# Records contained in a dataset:
'''

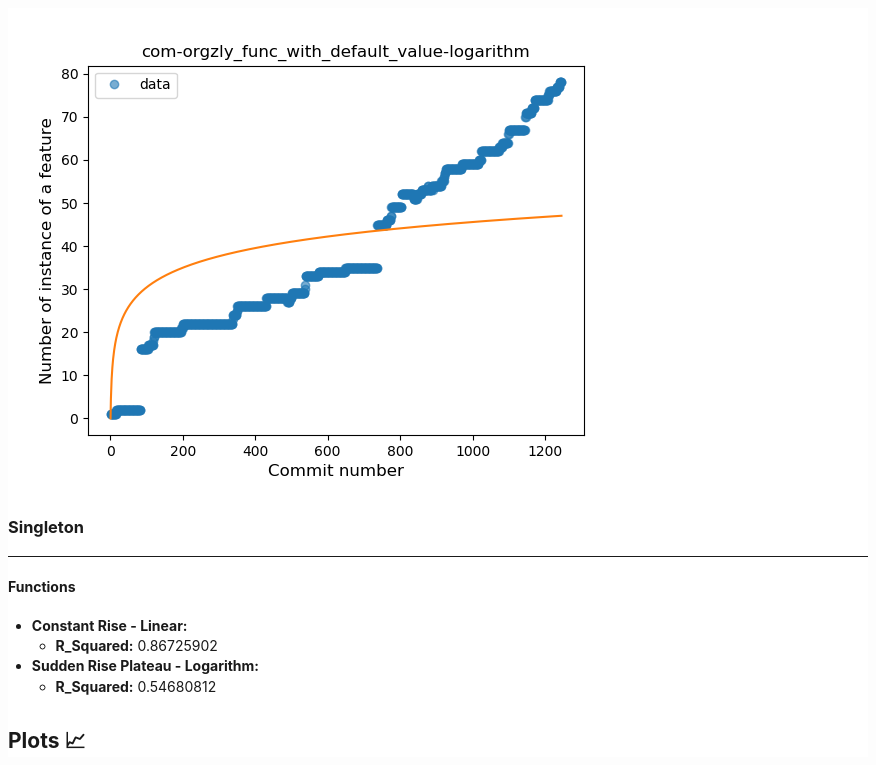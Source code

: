 ![com-orgzly T6](../plots/com-orgzly_func_with_default_value_T6.png)
### <a name="singleton">Singleton</a>
----
#### Functions
* **Constant Rise - Linear:** ![equation](http://latex.codecogs.com/svg.latex?0.015893x%20&plus;%203.77422)
    * **R_Squared:** 0.86725902
* **Sudden Rise Plateau - Logarithm:** ![equation](http://latex.codecogs.com/svg.latex?3.021278%5Clog_%7B3.713872%7D%28x%29%20&plus;%200.0)
    * **R_Squared:** 0.54680812

**Plots** :chart_with_upwards_trend:
-----
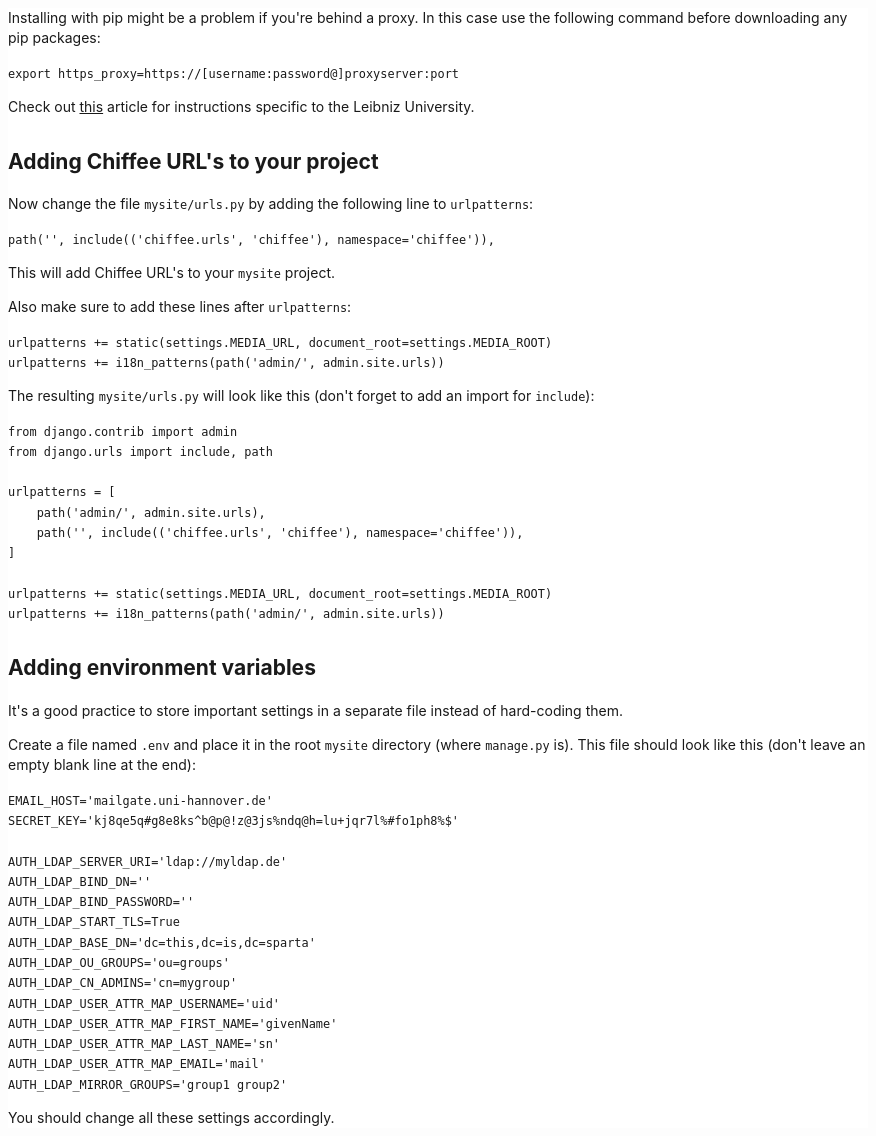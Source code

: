 Installing with pip might be a problem if you're behind a proxy. In this case use the following command before 
downloading any pip packages:
```
export https_proxy=https://[username:password@]proxyserver:port
```
Check out [this](https://www.luis.uni-hannover.de/de/services/it-sicherheit/web-proxy/eckdaten-proxy-server/) article 
for instructions specific to the Leibniz University.

## Adding Chiffee URL's to your project

Now change the file `mysite/urls.py` by adding the following line to `urlpatterns`:
```
path('', include(('chiffee.urls', 'chiffee'), namespace='chiffee')),
```
This will add Chiffee URL's to your `mysite` project.

Also make sure to add these lines after `urlpatterns`:
```
urlpatterns += static(settings.MEDIA_URL, document_root=settings.MEDIA_ROOT)
urlpatterns += i18n_patterns(path('admin/', admin.site.urls))
```

The resulting `mysite/urls.py` will look like this (don't forget 
to add an import for `include`):
```
from django.contrib import admin
from django.urls import include, path

urlpatterns = [
    path('admin/', admin.site.urls),
    path('', include(('chiffee.urls', 'chiffee'), namespace='chiffee')),
]

urlpatterns += static(settings.MEDIA_URL, document_root=settings.MEDIA_ROOT)
urlpatterns += i18n_patterns(path('admin/', admin.site.urls))
```

## Adding environment variables

It's a good practice to store important settings in a separate file instead of hard-coding them.

Create a file named `.env` and place it in the root `mysite` directory (where `manage.py` is). This file should look 
like this (don't leave an empty blank line at the end): 
```
EMAIL_HOST='mailgate.uni-hannover.de'
SECRET_KEY='kj8qe5q#g8e8ks^b@p@!z@3js%ndq@h=lu+jqr7l%#fo1ph8%$'

AUTH_LDAP_SERVER_URI='ldap://myldap.de'
AUTH_LDAP_BIND_DN=''
AUTH_LDAP_BIND_PASSWORD=''
AUTH_LDAP_START_TLS=True
AUTH_LDAP_BASE_DN='dc=this,dc=is,dc=sparta'
AUTH_LDAP_OU_GROUPS='ou=groups'
AUTH_LDAP_CN_ADMINS='cn=mygroup'
AUTH_LDAP_USER_ATTR_MAP_USERNAME='uid'
AUTH_LDAP_USER_ATTR_MAP_FIRST_NAME='givenName'
AUTH_LDAP_USER_ATTR_MAP_LAST_NAME='sn'
AUTH_LDAP_USER_ATTR_MAP_EMAIL='mail'
AUTH_LDAP_MIRROR_GROUPS='group1 group2'
```
You should change all these settings accordingly.
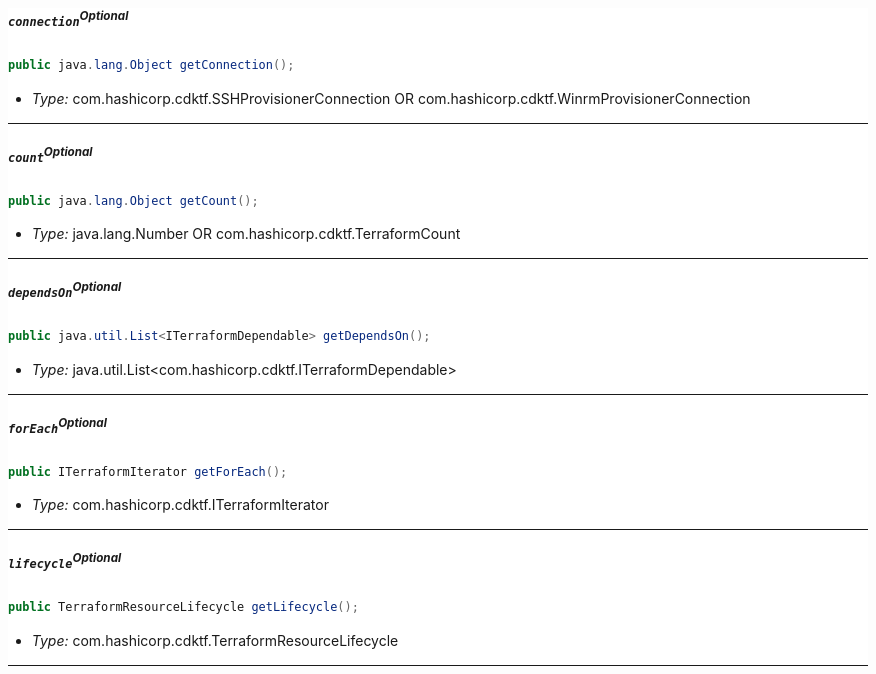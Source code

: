 
##### `connection`<sup>Optional</sup> <a name="connection" id="@cdktf/provider-databricks.mwsPermissionAssignment.MwsPermissionAssignmentConfig.property.connection"></a>

```java
public java.lang.Object getConnection();
```

- *Type:* com.hashicorp.cdktf.SSHProvisionerConnection OR com.hashicorp.cdktf.WinrmProvisionerConnection

---

##### `count`<sup>Optional</sup> <a name="count" id="@cdktf/provider-databricks.mwsPermissionAssignment.MwsPermissionAssignmentConfig.property.count"></a>

```java
public java.lang.Object getCount();
```

- *Type:* java.lang.Number OR com.hashicorp.cdktf.TerraformCount

---

##### `dependsOn`<sup>Optional</sup> <a name="dependsOn" id="@cdktf/provider-databricks.mwsPermissionAssignment.MwsPermissionAssignmentConfig.property.dependsOn"></a>

```java
public java.util.List<ITerraformDependable> getDependsOn();
```

- *Type:* java.util.List<com.hashicorp.cdktf.ITerraformDependable>

---

##### `forEach`<sup>Optional</sup> <a name="forEach" id="@cdktf/provider-databricks.mwsPermissionAssignment.MwsPermissionAssignmentConfig.property.forEach"></a>

```java
public ITerraformIterator getForEach();
```

- *Type:* com.hashicorp.cdktf.ITerraformIterator

---

##### `lifecycle`<sup>Optional</sup> <a name="lifecycle" id="@cdktf/provider-databricks.mwsPermissionAssignment.MwsPermissionAssignmentConfig.property.lifecycle"></a>

```java
public TerraformResourceLifecycle getLifecycle();
```

- *Type:* com.hashicorp.cdktf.TerraformResourceLifecycle

---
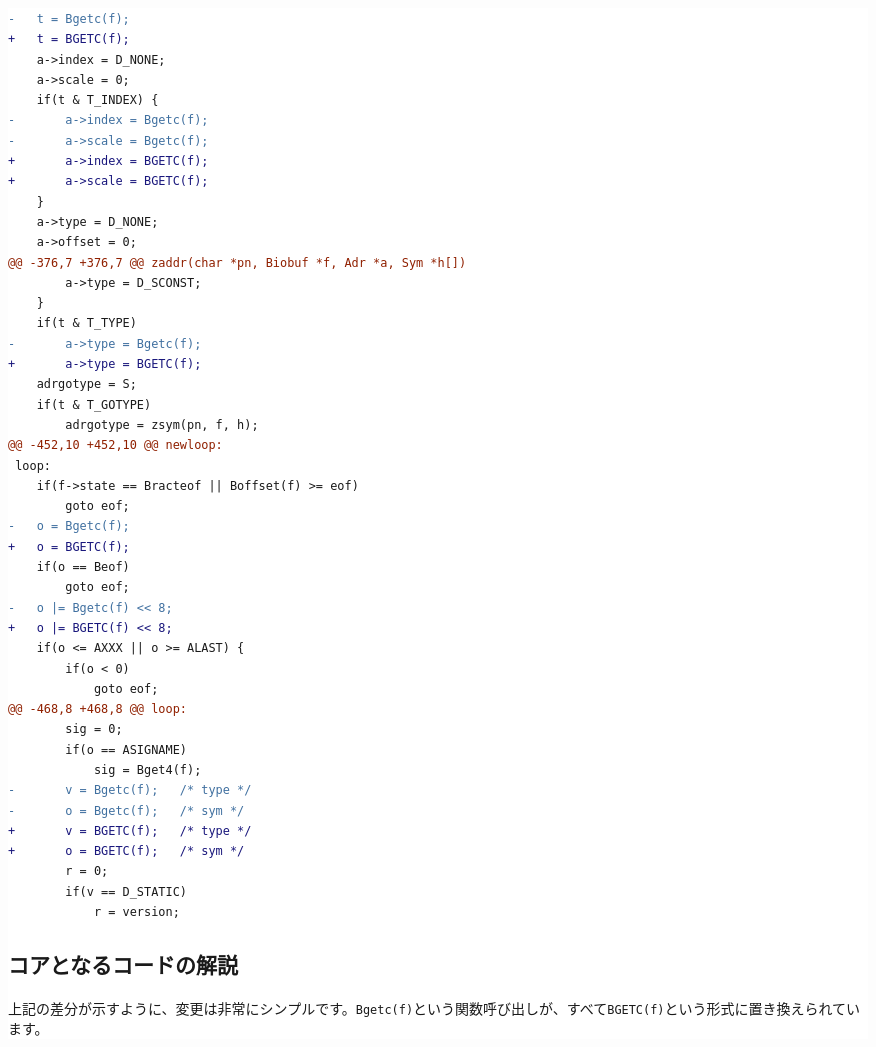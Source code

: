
 ```diff
-	t = Bgetc(f);
+	t = BGETC(f);
 	a->index = D_NONE;
 	a->scale = 0;
 	if(t & T_INDEX) {
-		a->index = Bgetc(f);
-		a->scale = Bgetc(f);
+		a->index = BGETC(f);
+		a->scale = BGETC(f);
 	}
 	a->type = D_NONE;
 	a->offset = 0;
@@ -376,7 +376,7 @@ zaddr(char *pn, Biobuf *f, Adr *a, Sym *h[])
 		a->type = D_SCONST;
 	}
 	if(t & T_TYPE)
-		a->type = Bgetc(f);
+		a->type = BGETC(f);
 	adrgotype = S;
 	if(t & T_GOTYPE)
 		adrgotype = zsym(pn, f, h);
@@ -452,10 +452,10 @@ newloop:
 loop:
 	if(f->state == Bracteof || Boffset(f) >= eof)
 		goto eof;
-	o = Bgetc(f);
+	o = BGETC(f);
 	if(o == Beof)
 		goto eof;
-	o |= Bgetc(f) << 8;
+	o |= BGETC(f) << 8;
 	if(o <= AXXX || o >= ALAST) {
 		if(o < 0)
 			goto eof;
@@ -468,8 +468,8 @@ loop:
 		sig = 0;
 		if(o == ASIGNAME)
 			sig = Bget4(f);
-		v = Bgetc(f);	/* type */
-		o = Bgetc(f);	/* sym */
+		v = BGETC(f);	/* type */
+		o = BGETC(f);	/* sym */
 		r = 0;
 		if(v == D_STATIC)
 			r = version;
```

## コアとなるコードの解説

上記の差分が示すように、変更は非常にシンプルです。`Bgetc(f)`という関数呼び出しが、すべて`BGETC(f)`という形式に置き換えられています。
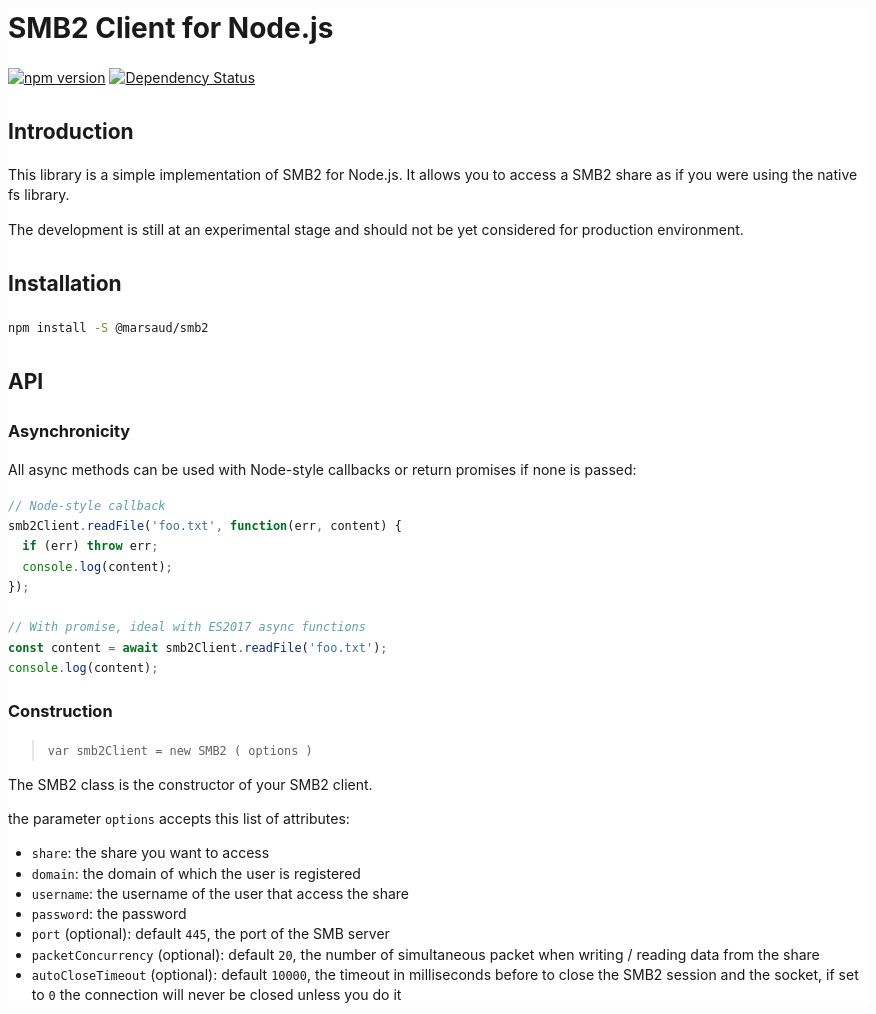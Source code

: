 # SMB2 Client for Node.js

[![npm version](https://badge.fury.io/js/%40marsaud%2Fsmb2.svg)](https://badge.fury.io/js/%40marsaud%2Fsmb2) [![Dependency Status](https://david-dm.org/Node-SMB/marsaud-smb2.svg?theme=shields.io)](https://david-dm.org/Node-SMB/marsaud-smb2)

## Introduction

This library is a simple implementation of SMB2 for Node.js. It allows you to access a SMB2 share as if you were using the native fs library.

The development is still at an experimental stage and should not be yet considered for production environment.

## Installation

```bash
npm install -S @marsaud/smb2
```

## API

### Asynchronicity

All async methods can be used with Node-style callbacks or return promises if
none is passed:

```js
// Node-style callback
smb2Client.readFile('foo.txt', function(err, content) {
  if (err) throw err;
  console.log(content);
});

// With promise, ideal with ES2017 async functions
const content = await smb2Client.readFile('foo.txt');
console.log(content);
```

### Construction

> `var smb2Client = new SMB2 ( options )`

The SMB2 class is the constructor of your SMB2 client.

the parameter `options` accepts this list of attributes:

- `share`: the share you want to access
- `domain`: the domain of which the user is registered
- `username`: the username of the user that access the share
- `password`: the password
- `port` (optional): default `445`, the port of the SMB server
- `packetConcurrency` (optional): default `20`, the number of simultaneous packet when writing / reading data from the share
- `autoCloseTimeout` (optional): default `10000`, the timeout in milliseconds before to close the SMB2 session and the socket, if set to `0` the connection will never be closed unless you do it

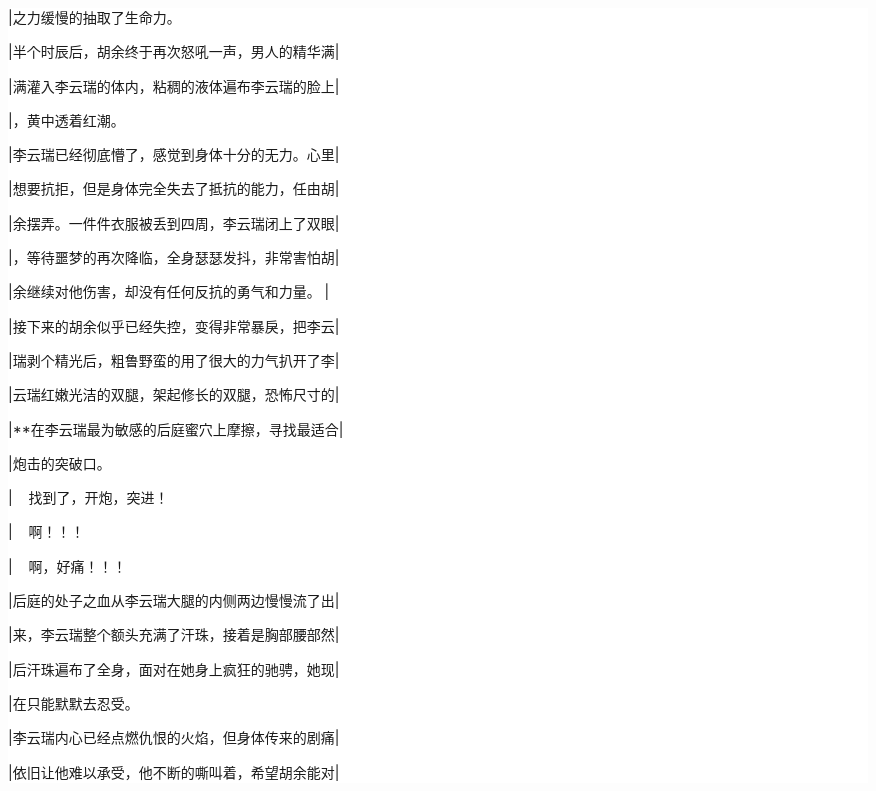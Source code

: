 |之力缓慢的抽取了生命力。

|半个时辰后，胡余终于再次怒吼一声，男人的精华满|

|满灌入李云瑞的体内，粘稠的液体遍布李云瑞的脸上|

|，黄中透着红潮。

|李云瑞已经彻底懵了，感觉到身体十分的无力。心里|

|想要抗拒，但是身体完全失去了抵抗的能力，任由胡|

|余摆弄。一件件衣服被丢到四周，李云瑞闭上了双眼|

|，等待噩梦的再次降临，全身瑟瑟发抖，非常害怕胡|

|余继续对他伤害，却没有任何反抗的勇气和力量。  |

|接下来的胡余似乎已经失控，变得非常暴戾，把李云|

|瑞剥个精光后，粗鲁野蛮的用了很大的力气扒开了李|

|云瑞红嫩光洁的双腿，架起修长的双腿，恐怖尺寸的|

|**在李云瑞最为敏感的后庭蜜穴上摩擦，寻找最适合|

|炮击的突破口。

|    找到了，开炮，突进！

|    啊！！！

|    啊，好痛！！！

|后庭的处子之血从李云瑞大腿的内侧两边慢慢流了出|

|来，李云瑞整个额头充满了汗珠，接着是胸部腰部然|

|后汗珠遍布了全身，面对在她身上疯狂的驰骋，她现|

|在只能默默去忍受。

|李云瑞内心已经点燃仇恨的火焰，但身体传来的剧痛|

|依旧让他难以承受，他不断的嘶叫着，希望胡余能对|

'''

# TASK:
The expected answer is every line in the data above that carries the string "content".

# EXERCISE ANSWER:
smb2Client.readFile('foo.txt', function(err, content) {
  console.log(content);
const content = await smb2Client.readFile('foo.txt');
console.log(content);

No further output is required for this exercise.